Brief:
Which lines below include the string "another"? Please show each one.

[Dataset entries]

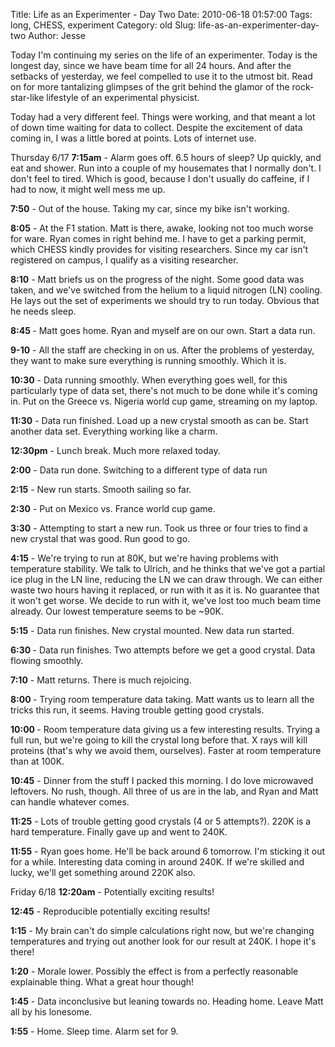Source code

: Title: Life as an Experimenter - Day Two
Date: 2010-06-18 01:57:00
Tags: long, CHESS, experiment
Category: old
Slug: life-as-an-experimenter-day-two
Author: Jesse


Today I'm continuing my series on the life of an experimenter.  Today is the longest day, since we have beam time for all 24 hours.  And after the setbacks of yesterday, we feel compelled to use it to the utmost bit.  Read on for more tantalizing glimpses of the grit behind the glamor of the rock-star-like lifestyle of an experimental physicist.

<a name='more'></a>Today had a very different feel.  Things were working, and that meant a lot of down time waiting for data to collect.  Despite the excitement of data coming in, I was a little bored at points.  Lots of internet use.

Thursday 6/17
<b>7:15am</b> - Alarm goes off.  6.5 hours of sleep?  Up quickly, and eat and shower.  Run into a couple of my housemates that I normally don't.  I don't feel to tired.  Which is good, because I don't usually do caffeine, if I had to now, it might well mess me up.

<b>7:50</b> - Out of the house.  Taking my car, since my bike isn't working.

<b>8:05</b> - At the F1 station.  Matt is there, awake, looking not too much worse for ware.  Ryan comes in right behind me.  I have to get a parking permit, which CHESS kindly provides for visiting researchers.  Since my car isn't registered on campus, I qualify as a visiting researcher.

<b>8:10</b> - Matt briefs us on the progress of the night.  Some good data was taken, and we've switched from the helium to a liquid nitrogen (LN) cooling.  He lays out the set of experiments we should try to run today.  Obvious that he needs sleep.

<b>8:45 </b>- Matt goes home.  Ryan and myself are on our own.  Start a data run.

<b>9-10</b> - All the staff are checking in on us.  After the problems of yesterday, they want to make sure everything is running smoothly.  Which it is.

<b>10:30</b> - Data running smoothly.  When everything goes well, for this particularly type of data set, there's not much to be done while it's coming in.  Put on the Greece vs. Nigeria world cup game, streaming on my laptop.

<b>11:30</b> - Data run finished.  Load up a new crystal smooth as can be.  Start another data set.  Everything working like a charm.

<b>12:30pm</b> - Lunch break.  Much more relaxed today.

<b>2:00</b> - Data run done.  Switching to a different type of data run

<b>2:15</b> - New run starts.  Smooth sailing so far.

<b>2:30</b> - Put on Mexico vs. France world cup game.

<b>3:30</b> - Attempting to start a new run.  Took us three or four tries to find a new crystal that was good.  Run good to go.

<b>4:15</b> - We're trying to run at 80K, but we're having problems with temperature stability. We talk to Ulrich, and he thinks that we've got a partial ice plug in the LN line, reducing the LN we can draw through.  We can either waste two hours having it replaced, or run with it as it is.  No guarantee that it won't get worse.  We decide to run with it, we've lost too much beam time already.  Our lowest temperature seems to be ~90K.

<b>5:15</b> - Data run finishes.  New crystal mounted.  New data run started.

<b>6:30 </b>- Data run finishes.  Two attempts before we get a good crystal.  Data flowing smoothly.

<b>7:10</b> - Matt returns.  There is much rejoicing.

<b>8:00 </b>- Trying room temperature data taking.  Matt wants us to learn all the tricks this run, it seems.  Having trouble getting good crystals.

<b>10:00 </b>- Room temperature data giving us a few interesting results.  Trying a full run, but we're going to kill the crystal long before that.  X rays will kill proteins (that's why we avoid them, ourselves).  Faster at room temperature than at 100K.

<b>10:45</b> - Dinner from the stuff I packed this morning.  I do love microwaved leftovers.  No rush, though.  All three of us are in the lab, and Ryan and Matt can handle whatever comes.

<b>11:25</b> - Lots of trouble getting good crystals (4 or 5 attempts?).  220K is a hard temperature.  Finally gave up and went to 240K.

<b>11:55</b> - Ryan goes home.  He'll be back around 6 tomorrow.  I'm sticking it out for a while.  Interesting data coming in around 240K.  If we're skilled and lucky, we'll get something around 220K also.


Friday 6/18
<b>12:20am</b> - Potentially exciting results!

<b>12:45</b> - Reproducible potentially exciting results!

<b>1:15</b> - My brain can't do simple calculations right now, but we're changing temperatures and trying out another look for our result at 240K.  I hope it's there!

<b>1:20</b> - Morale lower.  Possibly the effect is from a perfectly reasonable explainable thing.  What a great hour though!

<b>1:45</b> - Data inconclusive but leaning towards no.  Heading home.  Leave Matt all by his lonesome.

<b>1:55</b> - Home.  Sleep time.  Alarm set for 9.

---

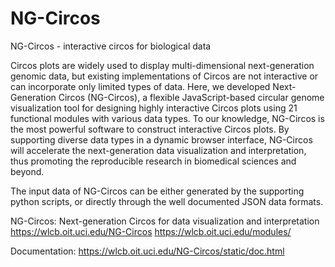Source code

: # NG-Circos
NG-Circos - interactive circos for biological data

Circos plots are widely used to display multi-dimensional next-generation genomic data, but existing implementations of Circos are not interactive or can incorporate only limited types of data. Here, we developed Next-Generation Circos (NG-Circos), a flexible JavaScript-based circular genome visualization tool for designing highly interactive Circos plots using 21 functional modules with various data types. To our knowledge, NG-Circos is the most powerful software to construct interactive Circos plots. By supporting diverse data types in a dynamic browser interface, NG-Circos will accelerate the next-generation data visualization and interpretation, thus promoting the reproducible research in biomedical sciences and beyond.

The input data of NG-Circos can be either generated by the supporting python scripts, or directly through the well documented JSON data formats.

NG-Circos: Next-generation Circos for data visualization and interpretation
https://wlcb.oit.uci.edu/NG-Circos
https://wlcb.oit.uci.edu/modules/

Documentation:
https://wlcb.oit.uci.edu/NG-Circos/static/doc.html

Expected answer:
<b>11:30</b> - Data run finished.  Load up a new crystal smooth as can be.  Start another data set.  Everything working like a charm.
<b>1:15</b> - My brain can't do simple calculations right now, but we're changing temperatures and trying out another look for our result at 240K.  I hope it's there!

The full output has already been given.